Kempe equivalence of 4-colourings of some plane triangulations
Jan Florek
TL;DR
The paper investigates Kempe equivalence of 4-colorings on a structured family of plane triangulations $G_n$ with two poles and $2n$ degree-5 vertices. It introduces Kempe invariants $(a,b,c,d)$ for colorings and proves that, outside the constant case, two colorings are Kempe-equivalent exactly when these invariants match; it also characterizes when a coloring is constant or equivalent to a fixed coloring $Q$. The authors determine the number of Kempe classes $K^{\star}(G_n,4)$ and enumerate the total number of 4-colorings, with explicit formulas depending on $n\bmod 3$ (and a mod-$6$ refinement for $K^{\star}$). Extending the analysis to the subgraph $H_n=G_n-b$, they bound the Kempe-change distance between any two 4-colorings, giving modular-case bounds that quantify the reconfiguration complexity.

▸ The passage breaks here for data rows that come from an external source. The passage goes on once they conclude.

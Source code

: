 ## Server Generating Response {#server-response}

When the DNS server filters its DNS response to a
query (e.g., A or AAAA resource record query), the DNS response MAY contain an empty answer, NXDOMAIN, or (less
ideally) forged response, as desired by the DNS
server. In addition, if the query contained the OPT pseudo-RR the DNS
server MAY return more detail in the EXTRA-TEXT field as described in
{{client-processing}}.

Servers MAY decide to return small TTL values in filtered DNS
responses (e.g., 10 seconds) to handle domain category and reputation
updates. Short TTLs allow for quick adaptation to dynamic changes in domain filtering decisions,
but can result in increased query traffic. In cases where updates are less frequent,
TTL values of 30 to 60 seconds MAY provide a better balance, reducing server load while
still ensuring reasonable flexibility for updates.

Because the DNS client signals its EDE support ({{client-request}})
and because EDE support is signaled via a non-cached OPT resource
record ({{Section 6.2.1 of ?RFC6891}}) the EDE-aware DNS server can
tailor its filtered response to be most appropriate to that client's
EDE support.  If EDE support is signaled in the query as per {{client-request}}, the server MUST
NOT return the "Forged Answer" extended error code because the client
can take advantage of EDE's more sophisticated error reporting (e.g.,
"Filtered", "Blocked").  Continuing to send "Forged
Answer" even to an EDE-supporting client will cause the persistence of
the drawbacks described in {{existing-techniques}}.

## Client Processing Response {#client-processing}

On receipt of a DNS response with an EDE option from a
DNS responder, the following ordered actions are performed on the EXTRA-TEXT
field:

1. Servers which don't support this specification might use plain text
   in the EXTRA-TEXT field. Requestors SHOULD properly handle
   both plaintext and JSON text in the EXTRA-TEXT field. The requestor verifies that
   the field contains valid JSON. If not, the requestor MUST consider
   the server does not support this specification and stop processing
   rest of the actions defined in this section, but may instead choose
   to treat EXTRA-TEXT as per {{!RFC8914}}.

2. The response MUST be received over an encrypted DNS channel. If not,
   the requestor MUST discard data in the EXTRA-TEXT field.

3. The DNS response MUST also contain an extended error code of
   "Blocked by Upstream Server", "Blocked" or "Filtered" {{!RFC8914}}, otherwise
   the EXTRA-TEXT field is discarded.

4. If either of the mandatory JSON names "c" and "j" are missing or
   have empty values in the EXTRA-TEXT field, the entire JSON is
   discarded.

These results deepen understanding of color-reconfiguration in planar triangulations with pole-induced structure and contribute precise invariants and distance bounds for Kempe moves.
Abstract
Let $G_{n}$, where $n \geqslant 5$, be a simple plane triangulation which has $2$ non-adjacent vertices of degree $n$ (called \textit{poles} of $G_n$) and $2n$ vertices of degree~$5$. A set of Kempe equivalent $4$-colourings of $G_{n}$ is called a \textit{Kempe class}. The number of Kempe classes of $G_{n}$ is enumerated. In particular it is shown that there is at least $\lfloor \frac{n}{6} \rfloor$ Kempe classes of $G_{n}$. We say that $4$-colourings $A, B$ of $G_{n}$ are \textit{equal} if there exists a permutation~$P$ of the set of colours such that $A = P \circ B$. Otherwise, $A$, $B$ are \textit{different}. The number of different $4$-colourings of $G_{n}$ is enumerated. Suppose that $H_{n} = G_{n} - b$, where $b$ is a pole of $G_{n}$. We prove that all $4$-colourings of $H_{n}$ are Kempe equivalent up to $\lfloor \frac{13n}{2} \rfloor$ Kempe changes. %$3n$ ($\lfloor \frac{9n}{2} \rfloor$ and $\lfloor \frac{13n}{2} \rfloor$) Kempe changes, for $n \equiv 0\, (mod\, 3)$ ($n \equiv 2\, (mod\, 3)$ and $n \equiv 1\, (mod\, 3)$, respectively).